Rendered images with source text
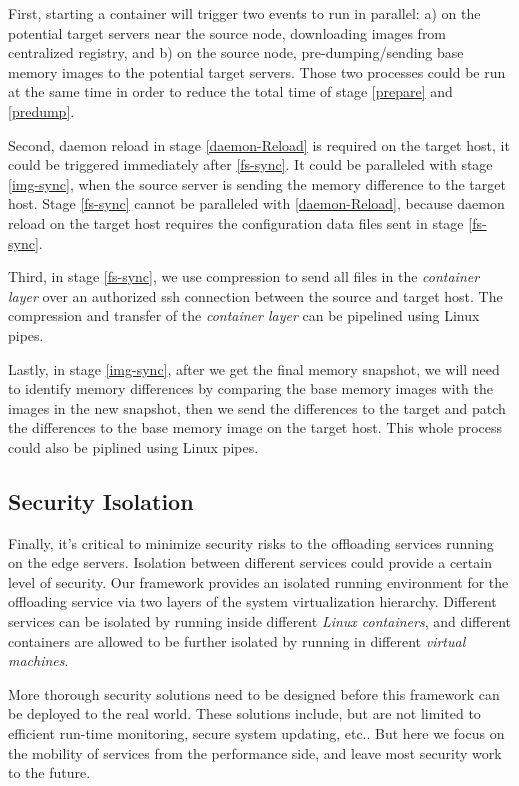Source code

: 
First, starting a container will trigger two events to run in parallel: a) on the potential target servers near the source node, downloading  images from centralized registry, and b) on the source node, pre-dumping/sending base memory images to the potential target servers. Those two processes could be run at the same time in order to reduce the total time of stage \ref{prepare} and \ref{predump}. 

Second, daemon reload in stage \ref{daemon-Reload} is required on the target host, it could be triggered immediately after \ref{fs-sync}. It could be paralleled with stage \ref{img-sync}, when the source server is sending the memory difference to the target host. Stage \ref{fs-sync} cannot be paralleled with \ref{daemon-Reload}, because daemon reload on the target host requires the configuration data files sent in stage \ref{fs-sync}.

Third,
in stage \ref{fs-sync}, we use compression to send all files in the \textit{container layer} over an authorized ssh connection between the source and target host. The compression and transfer of the \textit{container layer} can be pipelined using Linux pipes.

Lastly, in stage \ref{img-sync}, after we get the final memory snapshot, we will need to identify memory differences by comparing the base memory images with the images in the new snapshot, then we send the differences to the target and patch the differences to the base memory image on the target host. This whole process could also be piplined using Linux pipes. 



\subsection{Security Isolation}

Finally, it's critical to minimize security risks to the offloading services running on the edge servers. Isolation between different services could provide a certain level of security. Our framework provides an isolated running environment for the offloading service via two layers of the system virtualization hierarchy. Different services can be isolated by running inside different \textit{Linux containers}, and different containers are allowed to be further isolated by running in different  \textit{virtual machines}. 

More thorough security solutions need to be designed before this framework can be deployed to the real world. These solutions include, but are not limited to efficient run-time monitoring, secure system updating, etc.. But here we focus on the mobility of services from the performance side, and leave most security work to the future.



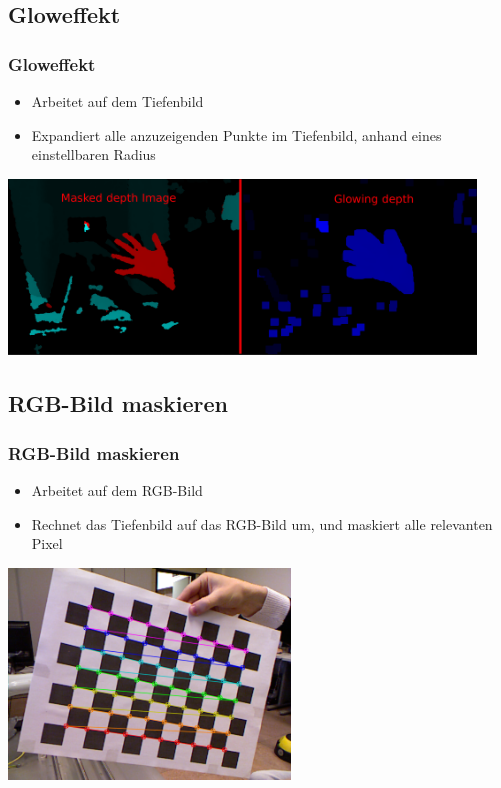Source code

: \documentclass{beamer}
\begin{document}
\subsection{Gloweffekt}
\begin{frame}
\frametitle{Gloweffekt}
\begin{itemize}
	\item Arbeitet auf dem Tiefenbild
	\item Expandiert alle anzuzeigenden Punkte im Tiefenbild, anhand eines einstellbaren Radius
\end{itemize}
\vspace*{0.5cm}
\includegraphics[width=12.4cm]{filter3.png}
\end{frame}

\subsection{RGB-Bild maskieren}
\begin{frame}
\frametitle{RGB-Bild maskieren}
\begin{itemize}
	\item Arbeitet auf dem RGB-Bild
	\item Rechnet das Tiefenbild auf das RGB-Bild um, und maskiert alle relevanten Pixel
\end{itemize}

\hspace*{2.2cm}\includegraphics[width=7.5cm]{trans.png}
\end{frame}
\end{document}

TO DO: From the first line to the last, copy the records exactly and skip the pictures.

RESULT FOR THIS TASK:
Source code

: 
First, starting a container will trigger two events to run in parallel: a) on the potential target servers near the source node, downloading  images from centralized registry, and b) on the source node, pre-dumping/sending base memory images to the potential target servers. Those two processes could be run at the same time in order to reduce the total time of stage \ref{prepare} and \ref{predump}. 

Second, daemon reload in stage \ref{daemon-Reload} is required on the target host, it could be triggered immediately after \ref{fs-sync}. It could be paralleled with stage \ref{img-sync}, when the source server is sending the memory difference to the target host. Stage \ref{fs-sync} cannot be paralleled with \ref{daemon-Reload}, because daemon reload on the target host requires the configuration data files sent in stage \ref{fs-sync}.

Third,
in stage \ref{fs-sync}, we use compression to send all files in the \textit{container layer} over an authorized ssh connection between the source and target host. The compression and transfer of the \textit{container layer} can be pipelined using Linux pipes.

Lastly, in stage \ref{img-sync}, after we get the final memory snapshot, we will need to identify memory differences by comparing the base memory images with the images in the new snapshot, then we send the differences to the target and patch the differences to the base memory image on the target host. This whole process could also be piplined using Linux pipes. 



\subsection{Security Isolation}

Finally, it's critical to minimize security risks to the offloading services running on the edge servers. Isolation between different services could provide a certain level of security. Our framework provides an isolated running environment for the offloading service via two layers of the system virtualization hierarchy. Different services can be isolated by running inside different \textit{Linux containers}, and different containers are allowed to be further isolated by running in different  \textit{virtual machines}. 

More thorough security solutions need to be designed before this framework can be deployed to the real world. These solutions include, but are not limited to efficient run-time monitoring, secure system updating, etc.. But here we focus on the mobility of services from the performance side, and leave most security work to the future.



Source code

: \documentclass{beamer}
\begin{document}
\subsection{Gloweffekt}
\begin{frame}
\frametitle{Gloweffekt}
\begin{itemize}
	\item Arbeitet auf dem Tiefenbild
	\item Expandiert alle anzuzeigenden Punkte im Tiefenbild, anhand eines einstellbaren Radius
\end{itemize}
\vspace*{0.5cm}
\includegraphics[width=12.4cm]{filter3.png}
\end{frame}

\subsection{RGB-Bild maskieren}
\begin{frame}
\frametitle{RGB-Bild maskieren}
\begin{itemize}
	\item Arbeitet auf dem RGB-Bild
	\item Rechnet das Tiefenbild auf das RGB-Bild um, und maskiert alle relevanten Pixel
\end{itemize}

\hspace*{2.2cm}\includegraphics[width=7.5cm]{trans.png}
\end{frame}
\end{document}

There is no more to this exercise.